Journey Story

The Boys Who Never Grew Up

by Rev . Chris Glaser

My mother said that she never wanted to grow up.

That could be why she taught first grade all of her professional life and was beloved by her students. She was one of them. In her later years, she confessed with a laugh, she couldn’t quite “get” that she was the old woman who looked at her in the mirror! She felt so young, she said, despite her arthritis, macular degeneration, hearing loss, and aging body.

Now I know what she meant.

Saturday afternoon I sat in a gay bar with my partner Wade and our neighbor Marc, watching mostly men having a good time. Atlanta’s Pride shifted from June to October some years ago due to a drought and the toll it took on the lawns of Piedmont Park.

The joke is that rain is traditional for our festival and parade no matter which time of year the events are held. And the rain had forced us indoors from the Pride festival to Blake’s, an old establishment in Midtown with a usually younger clientele.

I have always loved watching people.
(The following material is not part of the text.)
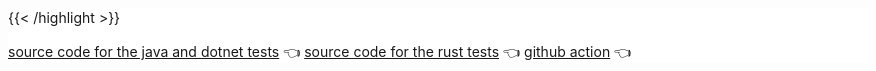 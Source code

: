 {{< /highlight >}}


[source code for the java and dotnet tests](https://github.com/ozkanpakdil/test-microservice-frameworks)  👈 [source code for the rust tests](https://github.com/ozkanpakdil/rust-examples)  👈 [github action](https://github.com/ozkanpakdil/test-microservice-frameworks/actions/runs/2551606013)  👈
And despite a more mixed-age gathering than usual, I thought of how young they acted, how animated: smiling, laughing, flirting and being downright charming with one another, a coping mechanism many of us developed as children to gain approval.

I admit that at first glance I judged their charm to be affected.

I judged them just as Thomas Mann’s character Aschenbach near the beginning of Death in Venice judged the older man trying to fit in with younger men by affecting their style of dress and coloring his hair. By the end of the story, Aschenbach would do the same thing in pursuit of a beautiful youth.

But then I watched more compassionately. These were boys who never grew up despite the harshness they may have experienced being gay in anti-gay families, churches, schools, towns, and workplaces, plus whatever personal and political efforts they’d made fighting inequality and AIDS.

Not to say they hadn’t matured and adapted and managed, but they had somehow also preserved their boyishness in their playfulness, humor, dress, and manner.

Like my mother, they had grown up without growing old.

I thought of the friends I name during my morning prayers who died of AIDS. These two were boys who never grew up, or perhaps grew up too fast. I wish they could see the changes the LGBT movement has wrought over the decades, all the way to this week’s Vatican study paper saying that we have gifts to offer the church.

This is what I took away from Pride this year.